En la margen derecha del río Ebro, a 41 kilómetros de Zaragoza, se localiza Quinto, también conocido con el apelativo “de Ebro”. Su casco urbano, formado por sinuosas calles de origen morisco, se extiende por la falda de unas colinas.
Ya antes de llegar a la población se puede ver en lo alto del montículo de “La Corona” la figura del “Piquete” nombre que se da en el pueblo al edificio de su antigua iglesia parroquial de La Asunción de Nuestra Señora.
La fábrica actual es producto de varias fases constructivas que abarcan desde el siglo XV hasta el XVIII. Las dos primeras corresponden a su fábrica mudéjar.
Sobre la construcción de la primitiva iglesia disponemos de las noticias que proporciona Diego de Espés en su “Historia eclesiástica de la ciudad de Zaragoza”. En primer lugar, hace referencia a la decisión del arzobispo zaragozano don García Fernández de Heredia, a la vista de la ruina que padecían varias iglesias de la diócesis, de consignarles de nuevo las rentas de las primicias destinadas a la Corona para los gastos de las guerras. Uno de estos casos fue el de Quinto, a cuyos vecinos concede el arzobispo el 3 de marzo de 1401 las primicias para reparar la iglesia que debía de encontrarse en un estado deplorable.

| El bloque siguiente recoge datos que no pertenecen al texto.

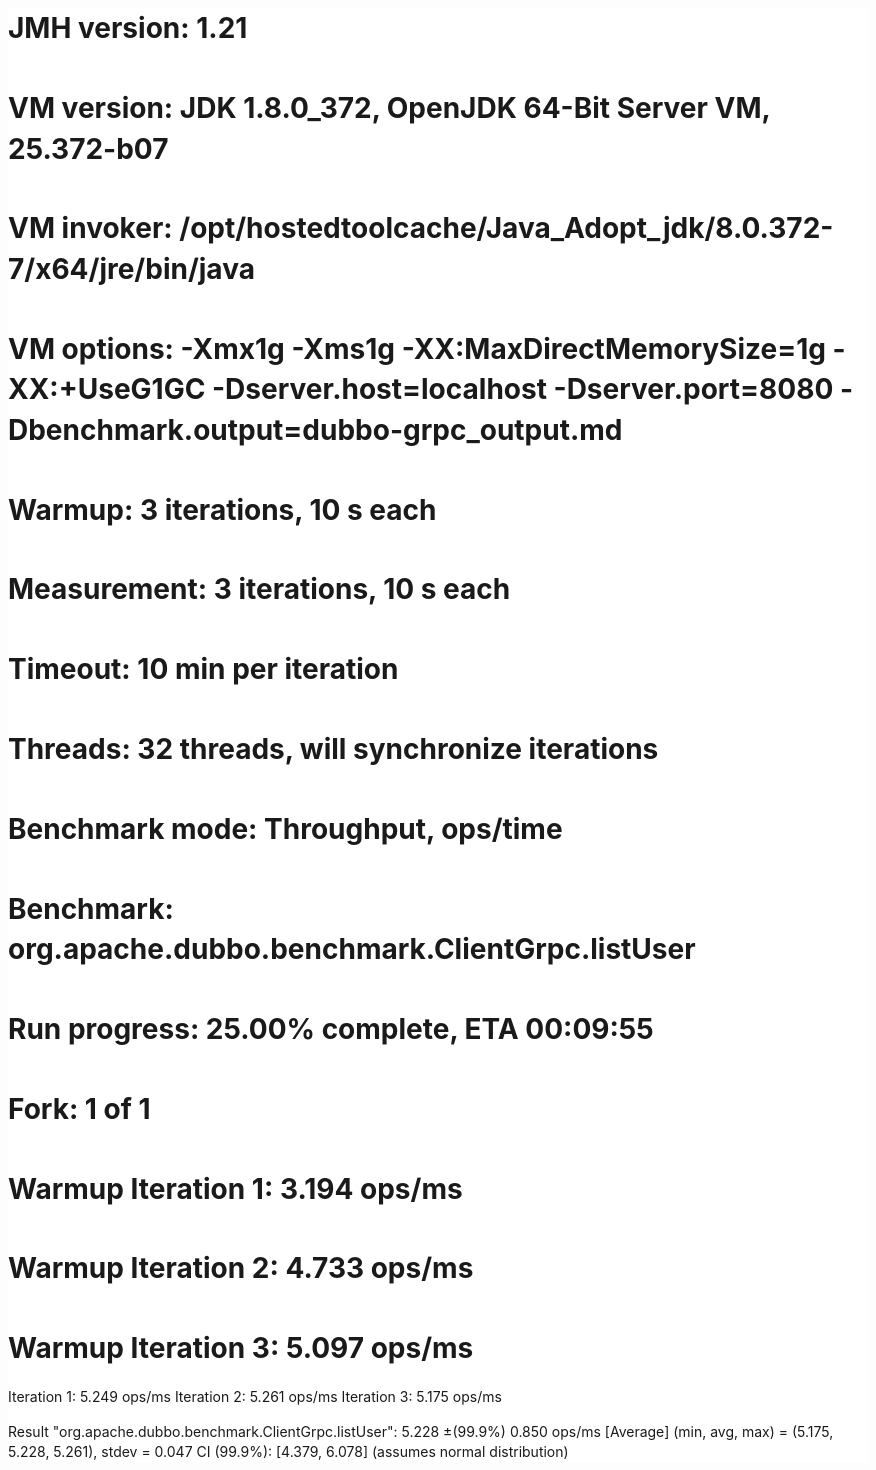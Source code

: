 
# JMH version: 1.21
# VM version: JDK 1.8.0_372, OpenJDK 64-Bit Server VM, 25.372-b07
# VM invoker: /opt/hostedtoolcache/Java_Adopt_jdk/8.0.372-7/x64/jre/bin/java
# VM options: -Xmx1g -Xms1g -XX:MaxDirectMemorySize=1g -XX:+UseG1GC -Dserver.host=localhost -Dserver.port=8080 -Dbenchmark.output=dubbo-grpc_output.md
# Warmup: 3 iterations, 10 s each
# Measurement: 3 iterations, 10 s each
# Timeout: 10 min per iteration
# Threads: 32 threads, will synchronize iterations
# Benchmark mode: Throughput, ops/time
# Benchmark: org.apache.dubbo.benchmark.ClientGrpc.listUser

# Run progress: 25.00% complete, ETA 00:09:55
# Fork: 1 of 1
# Warmup Iteration   1: 3.194 ops/ms
# Warmup Iteration   2: 4.733 ops/ms
# Warmup Iteration   3: 5.097 ops/ms
Iteration   1: 5.249 ops/ms
Iteration   2: 5.261 ops/ms
Iteration   3: 5.175 ops/ms


Result "org.apache.dubbo.benchmark.ClientGrpc.listUser":
  5.228 ±(99.9%) 0.850 ops/ms [Average]
  (min, avg, max) = (5.175, 5.228, 5.261), stdev = 0.047
  CI (99.9%): [4.379, 6.078] (assumes normal distribution)
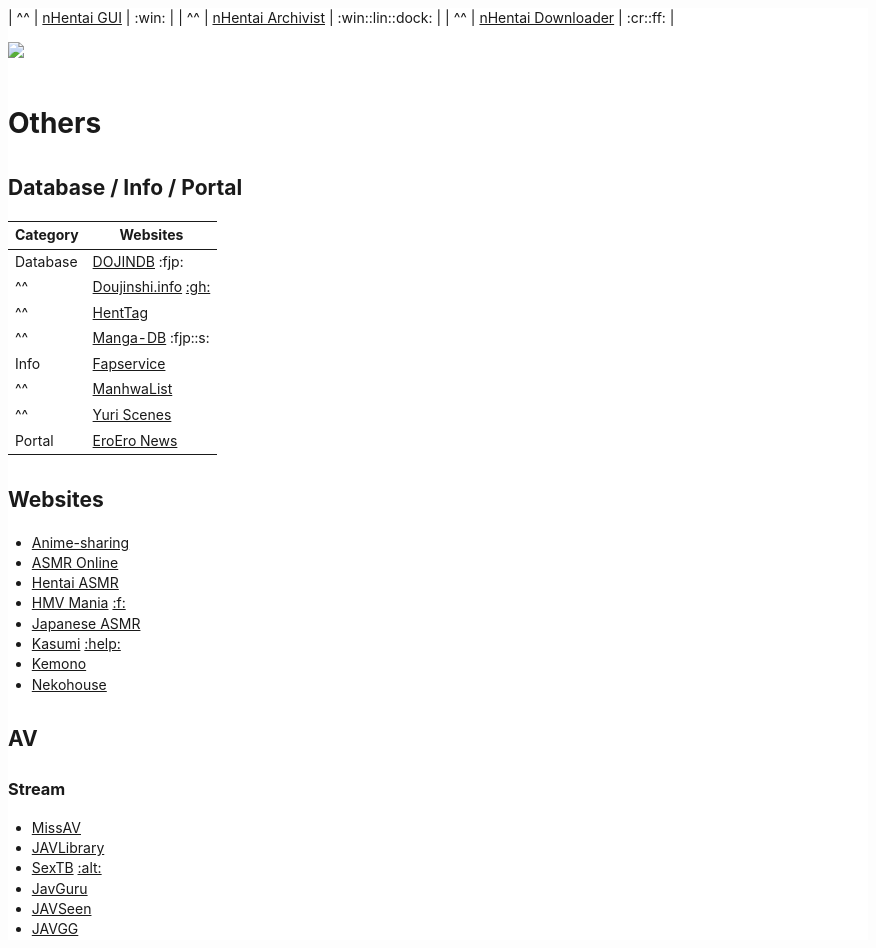 |     ^^   | [nHentai GUI](https://github.com/edgar1016/nhentai-GUI) | :win: |
|     ^^    | [nHentai Archivist](https://github.com/9-FS/nhentai_archivist) | :win::lin::dock: |
|     ^^   | [nHentai Downloader](https://github.com/Xwilarg/NHentaiDownloader) | :cr::ff: |


![](/banner/hoth.webp)
# Others

## Database / Info / Portal
| Category | Websites |
|-|-|
| Database | [DOJINDB](https://dojindb.net/) :fjp: |
| ^^ | [Doujinshi.info](https://www.doujinshi.info/) [:gh:](https://github.com/doujinshi-info/frontend-nuxt) |
| ^^ | [HentTag](https://hentag.com/) |
| ^^ | [Manga-DB](https://adultcomic.dbsearch.net/) :fjp::s: |
| Info | [Fapservice](https://fapservice.com/) |
| ^^   | [ManhwaList](https://manhwalist.vercel.app/) |
| ^^   | [Yuri Scenes](https://yuriscenes.com/) |
| Portal | [EroEro News](https://en.eroeronews.com/) |
 

## Websites
- [Anime-sharing](http://www.anime-sharing.com/forum/)
- [ASMR Online](https://asmr.one/)
- [Hentai ASMR](https://www.hentaiasmr.moe/)
- [HMV Mania](https://hmvmania.com/) [:f:](https://archiveofsins.com/h/thread/8676515)
- [Japanese ASMR](https://japaneseasmr.com/)
- [Kasumi](http://xdcc.kasumi.moe/) [:help:](http://kasumi.moe/guide/)
- [Kemono](https://kemono.cr/)
- [Nekohouse](https://nekohouse.su/)

## AV

### Stream
- [MissAV](https://missav.ws/)
- [JAVLibrary](https://www.javlibrary.com/en/)
- [SexTB](https://sextb.net/) [:alt:](https://sextb.date/)
- [JavGuru](https://jav.guru/)
- [JAVSeen](https://javseen.tv/)
- [JAVGG](https://javgg.net/)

Una segunda referencia del mismo Espés hace mención a que el 14 de agosto de 1416 los vecinos de Quinto solicitan permiso al arzobispo don Francisco Clemente Pérez para erigir un altar dedicado a Santa Ana, por quien el pueblo siente gran devoción, en la iglesia parroquial de la villa.
A la vista de ambas citas se puede concretar que la iglesia mudéjar se inició con posterioridad a 1401 y que, es de suponer, estaba finalizada ya en 1416 cuando los parroquianos solicitan permiso para colocar un nuevo altar en la misma.